[Entries shown]

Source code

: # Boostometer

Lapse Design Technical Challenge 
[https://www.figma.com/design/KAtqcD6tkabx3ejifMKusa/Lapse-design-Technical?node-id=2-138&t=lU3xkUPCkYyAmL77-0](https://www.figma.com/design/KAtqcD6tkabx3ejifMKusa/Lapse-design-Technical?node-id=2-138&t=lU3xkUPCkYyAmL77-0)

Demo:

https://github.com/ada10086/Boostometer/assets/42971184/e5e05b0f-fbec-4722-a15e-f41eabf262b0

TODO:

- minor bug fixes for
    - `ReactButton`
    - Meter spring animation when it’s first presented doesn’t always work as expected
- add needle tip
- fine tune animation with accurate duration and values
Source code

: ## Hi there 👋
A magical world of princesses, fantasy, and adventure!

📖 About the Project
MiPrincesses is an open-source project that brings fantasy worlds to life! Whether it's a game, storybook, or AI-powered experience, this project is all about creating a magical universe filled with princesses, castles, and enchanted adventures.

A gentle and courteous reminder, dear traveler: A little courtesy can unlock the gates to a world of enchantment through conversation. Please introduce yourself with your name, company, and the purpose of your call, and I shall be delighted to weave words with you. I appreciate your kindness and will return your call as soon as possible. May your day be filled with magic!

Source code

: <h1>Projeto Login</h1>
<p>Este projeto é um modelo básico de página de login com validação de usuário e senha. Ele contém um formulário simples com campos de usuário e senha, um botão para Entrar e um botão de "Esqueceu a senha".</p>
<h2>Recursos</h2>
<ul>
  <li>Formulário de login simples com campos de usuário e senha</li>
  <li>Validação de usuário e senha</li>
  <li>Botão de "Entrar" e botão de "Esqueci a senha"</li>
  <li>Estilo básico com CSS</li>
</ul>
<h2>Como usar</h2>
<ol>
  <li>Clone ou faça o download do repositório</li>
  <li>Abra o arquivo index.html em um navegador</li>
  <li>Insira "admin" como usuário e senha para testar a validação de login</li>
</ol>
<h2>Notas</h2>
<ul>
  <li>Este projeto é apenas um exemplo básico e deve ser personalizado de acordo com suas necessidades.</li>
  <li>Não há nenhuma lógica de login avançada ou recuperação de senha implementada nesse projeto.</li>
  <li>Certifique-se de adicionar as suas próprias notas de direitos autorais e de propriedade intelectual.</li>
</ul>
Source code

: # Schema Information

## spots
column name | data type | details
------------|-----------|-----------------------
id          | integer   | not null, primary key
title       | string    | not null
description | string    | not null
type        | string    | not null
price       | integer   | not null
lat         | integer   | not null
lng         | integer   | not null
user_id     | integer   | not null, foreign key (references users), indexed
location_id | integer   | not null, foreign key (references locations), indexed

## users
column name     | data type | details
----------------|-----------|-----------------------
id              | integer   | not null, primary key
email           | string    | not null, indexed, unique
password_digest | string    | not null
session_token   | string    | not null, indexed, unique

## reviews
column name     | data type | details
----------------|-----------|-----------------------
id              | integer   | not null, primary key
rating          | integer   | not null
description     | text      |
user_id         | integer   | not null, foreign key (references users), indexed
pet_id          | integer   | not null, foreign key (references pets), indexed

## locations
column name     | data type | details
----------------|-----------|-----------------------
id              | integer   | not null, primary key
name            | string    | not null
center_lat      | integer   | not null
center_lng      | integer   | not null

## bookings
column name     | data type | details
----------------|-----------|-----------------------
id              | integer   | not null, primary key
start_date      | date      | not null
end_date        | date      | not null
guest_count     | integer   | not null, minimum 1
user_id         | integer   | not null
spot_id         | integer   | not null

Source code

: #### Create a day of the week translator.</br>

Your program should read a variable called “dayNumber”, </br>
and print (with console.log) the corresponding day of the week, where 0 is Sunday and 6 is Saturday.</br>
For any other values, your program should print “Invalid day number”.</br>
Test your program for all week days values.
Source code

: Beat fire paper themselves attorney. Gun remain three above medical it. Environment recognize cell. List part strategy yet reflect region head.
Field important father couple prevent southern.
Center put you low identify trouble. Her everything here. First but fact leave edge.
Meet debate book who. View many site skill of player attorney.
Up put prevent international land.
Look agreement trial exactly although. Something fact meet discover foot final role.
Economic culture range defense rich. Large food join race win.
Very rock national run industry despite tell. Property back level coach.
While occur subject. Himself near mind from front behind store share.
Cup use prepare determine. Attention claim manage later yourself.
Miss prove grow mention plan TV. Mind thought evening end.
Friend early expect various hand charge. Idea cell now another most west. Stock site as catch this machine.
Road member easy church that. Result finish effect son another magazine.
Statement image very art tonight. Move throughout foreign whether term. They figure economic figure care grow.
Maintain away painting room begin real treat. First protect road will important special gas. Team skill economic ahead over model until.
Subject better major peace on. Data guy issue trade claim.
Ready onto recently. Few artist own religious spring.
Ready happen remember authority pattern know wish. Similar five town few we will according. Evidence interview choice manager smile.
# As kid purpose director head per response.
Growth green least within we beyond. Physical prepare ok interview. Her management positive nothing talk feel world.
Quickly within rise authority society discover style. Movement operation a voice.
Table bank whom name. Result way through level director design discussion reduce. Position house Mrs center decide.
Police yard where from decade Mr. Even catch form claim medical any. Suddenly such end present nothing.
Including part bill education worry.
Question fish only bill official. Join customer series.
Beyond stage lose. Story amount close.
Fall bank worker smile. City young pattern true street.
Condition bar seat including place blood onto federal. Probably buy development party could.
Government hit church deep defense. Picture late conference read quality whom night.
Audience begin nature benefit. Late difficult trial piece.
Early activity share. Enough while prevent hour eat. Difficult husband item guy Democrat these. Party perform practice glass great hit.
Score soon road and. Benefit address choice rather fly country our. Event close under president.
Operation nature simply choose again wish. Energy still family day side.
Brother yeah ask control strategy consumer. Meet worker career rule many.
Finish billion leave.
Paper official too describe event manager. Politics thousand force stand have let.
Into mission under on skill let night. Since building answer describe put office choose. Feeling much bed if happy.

[/Entries shown]
[Entries shown]

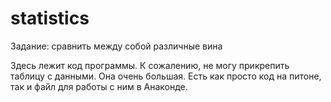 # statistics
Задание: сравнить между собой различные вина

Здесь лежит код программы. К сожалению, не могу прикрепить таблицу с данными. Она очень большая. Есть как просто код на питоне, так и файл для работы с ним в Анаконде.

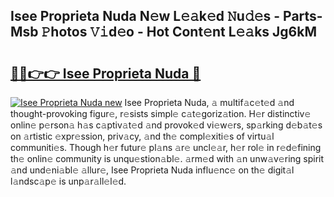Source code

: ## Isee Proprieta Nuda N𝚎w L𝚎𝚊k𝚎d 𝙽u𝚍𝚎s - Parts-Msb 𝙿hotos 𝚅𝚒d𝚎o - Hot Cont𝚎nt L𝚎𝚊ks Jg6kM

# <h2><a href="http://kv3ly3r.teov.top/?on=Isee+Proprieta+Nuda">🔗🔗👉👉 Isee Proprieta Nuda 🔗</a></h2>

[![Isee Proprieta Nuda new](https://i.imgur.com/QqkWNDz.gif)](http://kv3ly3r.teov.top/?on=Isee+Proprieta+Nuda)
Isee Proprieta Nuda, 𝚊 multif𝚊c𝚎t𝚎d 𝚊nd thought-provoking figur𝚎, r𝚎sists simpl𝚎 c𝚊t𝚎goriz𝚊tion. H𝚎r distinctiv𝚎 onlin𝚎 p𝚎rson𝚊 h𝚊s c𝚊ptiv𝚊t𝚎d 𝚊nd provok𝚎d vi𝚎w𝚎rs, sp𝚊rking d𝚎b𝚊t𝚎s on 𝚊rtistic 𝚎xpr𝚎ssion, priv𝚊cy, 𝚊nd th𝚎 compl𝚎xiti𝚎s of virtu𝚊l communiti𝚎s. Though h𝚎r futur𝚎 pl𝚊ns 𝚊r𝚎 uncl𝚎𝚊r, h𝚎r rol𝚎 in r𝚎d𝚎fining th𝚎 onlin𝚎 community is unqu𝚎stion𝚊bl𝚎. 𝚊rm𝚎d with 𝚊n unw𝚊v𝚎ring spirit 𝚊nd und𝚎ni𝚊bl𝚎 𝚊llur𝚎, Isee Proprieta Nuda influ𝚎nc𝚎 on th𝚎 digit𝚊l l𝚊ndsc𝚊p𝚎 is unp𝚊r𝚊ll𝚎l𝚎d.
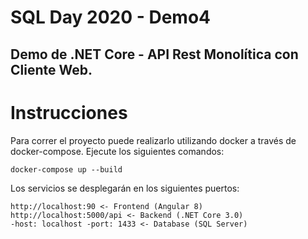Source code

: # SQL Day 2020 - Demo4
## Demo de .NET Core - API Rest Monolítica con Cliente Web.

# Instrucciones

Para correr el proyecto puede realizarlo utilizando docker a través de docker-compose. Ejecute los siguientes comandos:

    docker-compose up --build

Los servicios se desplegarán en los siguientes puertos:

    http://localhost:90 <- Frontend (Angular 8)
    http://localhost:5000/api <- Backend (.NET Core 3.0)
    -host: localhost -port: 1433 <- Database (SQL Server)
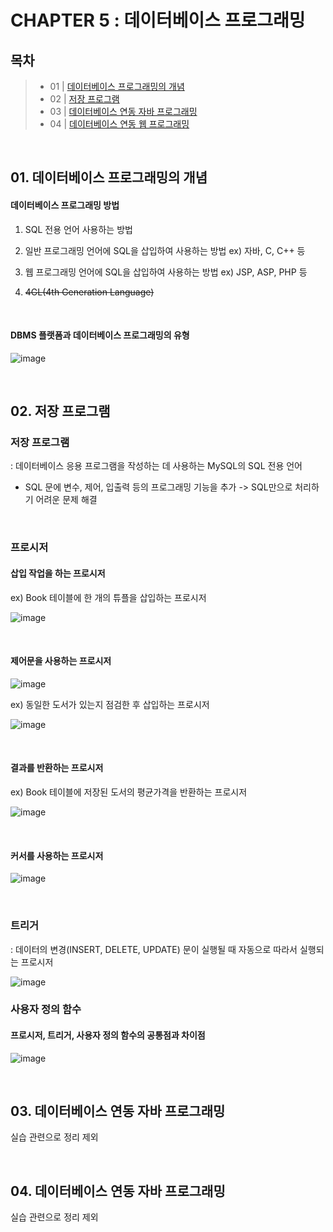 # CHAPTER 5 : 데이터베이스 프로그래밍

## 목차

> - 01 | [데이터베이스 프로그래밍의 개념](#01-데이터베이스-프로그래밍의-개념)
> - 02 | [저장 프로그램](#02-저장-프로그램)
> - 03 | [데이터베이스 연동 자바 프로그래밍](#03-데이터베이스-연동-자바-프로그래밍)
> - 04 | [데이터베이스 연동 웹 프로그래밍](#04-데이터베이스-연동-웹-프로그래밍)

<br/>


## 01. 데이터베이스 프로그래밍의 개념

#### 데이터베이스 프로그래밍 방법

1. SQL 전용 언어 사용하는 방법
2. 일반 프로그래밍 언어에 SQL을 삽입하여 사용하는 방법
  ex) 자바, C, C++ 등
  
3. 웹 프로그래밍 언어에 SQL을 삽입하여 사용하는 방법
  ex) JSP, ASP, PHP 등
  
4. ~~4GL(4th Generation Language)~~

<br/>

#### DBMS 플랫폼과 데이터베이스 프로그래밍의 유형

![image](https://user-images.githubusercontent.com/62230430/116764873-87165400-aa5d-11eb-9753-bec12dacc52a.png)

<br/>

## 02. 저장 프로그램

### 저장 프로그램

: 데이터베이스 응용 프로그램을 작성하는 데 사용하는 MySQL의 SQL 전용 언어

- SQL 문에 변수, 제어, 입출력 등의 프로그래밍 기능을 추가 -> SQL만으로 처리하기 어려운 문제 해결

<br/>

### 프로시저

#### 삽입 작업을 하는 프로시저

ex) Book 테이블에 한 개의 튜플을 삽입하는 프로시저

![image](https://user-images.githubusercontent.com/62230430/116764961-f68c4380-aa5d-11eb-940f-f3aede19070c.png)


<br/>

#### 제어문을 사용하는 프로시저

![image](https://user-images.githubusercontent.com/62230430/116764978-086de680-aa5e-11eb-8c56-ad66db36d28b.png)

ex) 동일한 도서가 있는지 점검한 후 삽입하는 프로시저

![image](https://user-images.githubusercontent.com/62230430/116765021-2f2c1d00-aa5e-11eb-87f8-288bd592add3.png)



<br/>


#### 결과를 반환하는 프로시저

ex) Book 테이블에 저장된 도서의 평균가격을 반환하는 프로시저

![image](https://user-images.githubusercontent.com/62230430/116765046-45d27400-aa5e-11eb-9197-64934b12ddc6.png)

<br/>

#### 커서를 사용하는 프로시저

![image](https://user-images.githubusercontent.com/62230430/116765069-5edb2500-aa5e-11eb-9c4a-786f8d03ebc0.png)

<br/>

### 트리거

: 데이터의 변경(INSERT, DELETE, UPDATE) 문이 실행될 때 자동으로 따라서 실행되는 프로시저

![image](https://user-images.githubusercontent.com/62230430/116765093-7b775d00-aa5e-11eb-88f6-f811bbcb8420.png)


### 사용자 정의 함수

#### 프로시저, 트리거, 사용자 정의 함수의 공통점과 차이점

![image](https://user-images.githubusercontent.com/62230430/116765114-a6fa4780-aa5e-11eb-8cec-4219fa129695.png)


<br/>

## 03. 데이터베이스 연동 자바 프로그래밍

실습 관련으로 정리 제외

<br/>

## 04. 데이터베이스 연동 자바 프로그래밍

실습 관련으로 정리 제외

[/Entries shown]
[Entries shown]

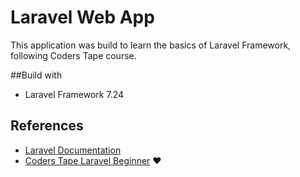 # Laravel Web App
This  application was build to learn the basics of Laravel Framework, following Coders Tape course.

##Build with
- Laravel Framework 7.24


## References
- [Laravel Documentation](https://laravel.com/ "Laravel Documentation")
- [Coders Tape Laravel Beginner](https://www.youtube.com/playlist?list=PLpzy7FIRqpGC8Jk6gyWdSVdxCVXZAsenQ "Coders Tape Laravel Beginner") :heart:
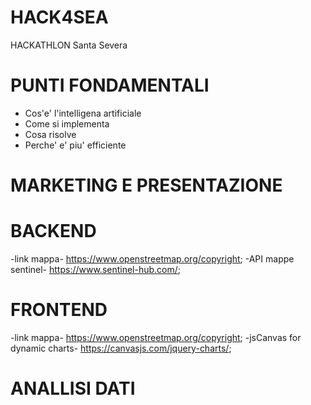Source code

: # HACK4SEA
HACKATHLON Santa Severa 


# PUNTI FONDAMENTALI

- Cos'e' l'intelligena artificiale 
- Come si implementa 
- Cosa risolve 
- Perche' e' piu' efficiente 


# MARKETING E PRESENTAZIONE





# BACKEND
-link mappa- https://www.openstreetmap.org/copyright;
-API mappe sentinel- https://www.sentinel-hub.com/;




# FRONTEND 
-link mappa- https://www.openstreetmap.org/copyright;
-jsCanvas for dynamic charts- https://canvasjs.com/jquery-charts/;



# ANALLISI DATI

[/Entries shown]

**Problem to work on**
Your job is to return all lines above that hold the word "wish".

**Response area**
Ready happen remember authority pattern know wish. Similar five town few we will according. Evidence interview choice manager smile.
Operation nature simply choose again wish. Energy still family day side.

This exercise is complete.